● Task statement
Identify all lines in the data containing the string "subsection". Copy them out.

● Given records

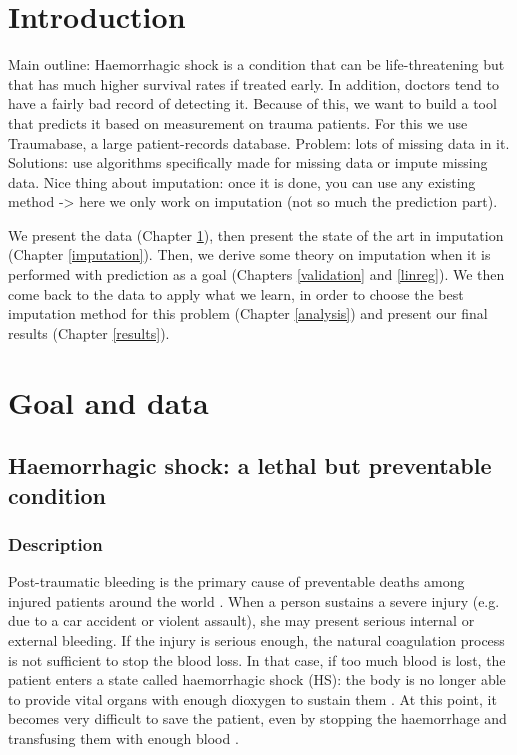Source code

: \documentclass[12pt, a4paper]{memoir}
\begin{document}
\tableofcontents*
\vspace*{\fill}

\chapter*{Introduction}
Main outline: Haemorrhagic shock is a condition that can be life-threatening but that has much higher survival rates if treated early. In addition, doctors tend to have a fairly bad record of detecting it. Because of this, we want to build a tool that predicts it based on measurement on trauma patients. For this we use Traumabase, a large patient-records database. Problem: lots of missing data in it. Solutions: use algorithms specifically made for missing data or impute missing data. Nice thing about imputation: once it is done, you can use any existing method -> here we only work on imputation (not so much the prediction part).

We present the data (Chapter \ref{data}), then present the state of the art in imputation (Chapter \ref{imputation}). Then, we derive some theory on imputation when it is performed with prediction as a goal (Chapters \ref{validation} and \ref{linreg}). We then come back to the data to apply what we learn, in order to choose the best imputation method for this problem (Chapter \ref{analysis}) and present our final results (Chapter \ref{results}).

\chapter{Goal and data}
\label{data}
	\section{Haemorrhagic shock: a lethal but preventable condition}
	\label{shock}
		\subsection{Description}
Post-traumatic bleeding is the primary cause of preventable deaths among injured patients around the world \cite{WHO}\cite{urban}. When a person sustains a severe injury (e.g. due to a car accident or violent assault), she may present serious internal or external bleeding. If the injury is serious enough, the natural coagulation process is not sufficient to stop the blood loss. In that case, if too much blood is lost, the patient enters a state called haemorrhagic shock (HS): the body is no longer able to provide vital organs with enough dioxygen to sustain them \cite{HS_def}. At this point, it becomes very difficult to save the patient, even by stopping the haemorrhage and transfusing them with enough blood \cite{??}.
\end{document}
--
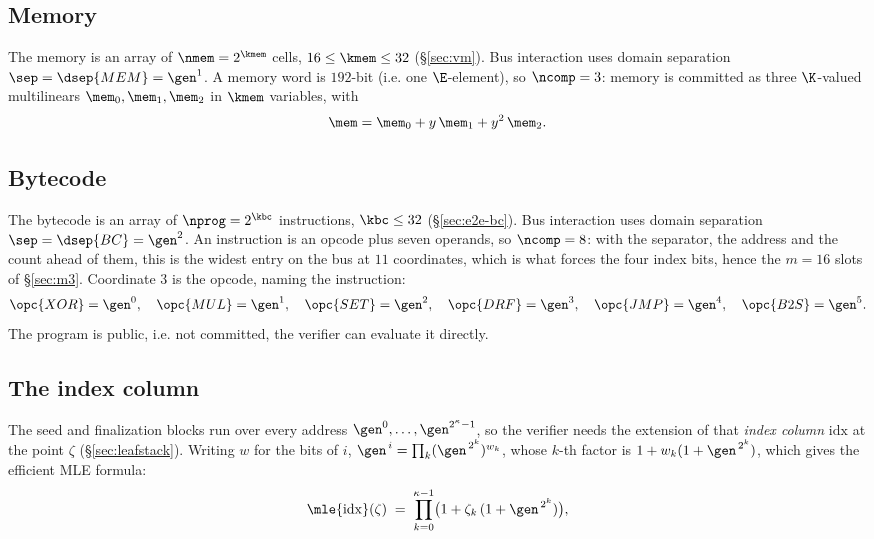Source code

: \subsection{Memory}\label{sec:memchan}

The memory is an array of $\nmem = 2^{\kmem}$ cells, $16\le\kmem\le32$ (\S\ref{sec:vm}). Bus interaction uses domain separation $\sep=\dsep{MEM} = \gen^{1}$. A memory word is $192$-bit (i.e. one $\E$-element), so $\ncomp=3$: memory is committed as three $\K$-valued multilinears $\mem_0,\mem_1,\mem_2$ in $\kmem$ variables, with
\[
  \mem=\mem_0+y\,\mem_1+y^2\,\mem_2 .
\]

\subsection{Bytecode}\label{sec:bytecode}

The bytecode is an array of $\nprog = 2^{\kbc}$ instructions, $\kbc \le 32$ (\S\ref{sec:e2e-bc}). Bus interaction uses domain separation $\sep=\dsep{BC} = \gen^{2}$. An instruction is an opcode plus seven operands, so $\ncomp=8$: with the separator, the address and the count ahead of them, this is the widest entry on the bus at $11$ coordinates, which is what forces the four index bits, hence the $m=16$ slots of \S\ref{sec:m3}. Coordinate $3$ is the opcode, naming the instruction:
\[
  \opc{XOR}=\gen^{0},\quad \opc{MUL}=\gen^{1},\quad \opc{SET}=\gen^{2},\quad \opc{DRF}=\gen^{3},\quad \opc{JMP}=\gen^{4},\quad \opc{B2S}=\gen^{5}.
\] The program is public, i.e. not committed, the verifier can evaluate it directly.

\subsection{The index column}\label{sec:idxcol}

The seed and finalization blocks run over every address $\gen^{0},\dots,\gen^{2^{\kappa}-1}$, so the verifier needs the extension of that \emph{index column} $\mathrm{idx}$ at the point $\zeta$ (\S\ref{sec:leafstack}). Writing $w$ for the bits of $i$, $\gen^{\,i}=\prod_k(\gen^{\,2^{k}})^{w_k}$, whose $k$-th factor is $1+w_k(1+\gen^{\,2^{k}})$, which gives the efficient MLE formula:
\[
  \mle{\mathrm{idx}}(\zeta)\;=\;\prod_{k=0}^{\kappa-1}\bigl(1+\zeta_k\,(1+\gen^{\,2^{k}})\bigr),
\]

● Solution to the exercise
		\subsection{Description}
: \subsection{Memory}\label{sec:memchan}
\subsection{Bytecode}\label{sec:bytecode}
\subsection{The index column}\label{sec:idxcol}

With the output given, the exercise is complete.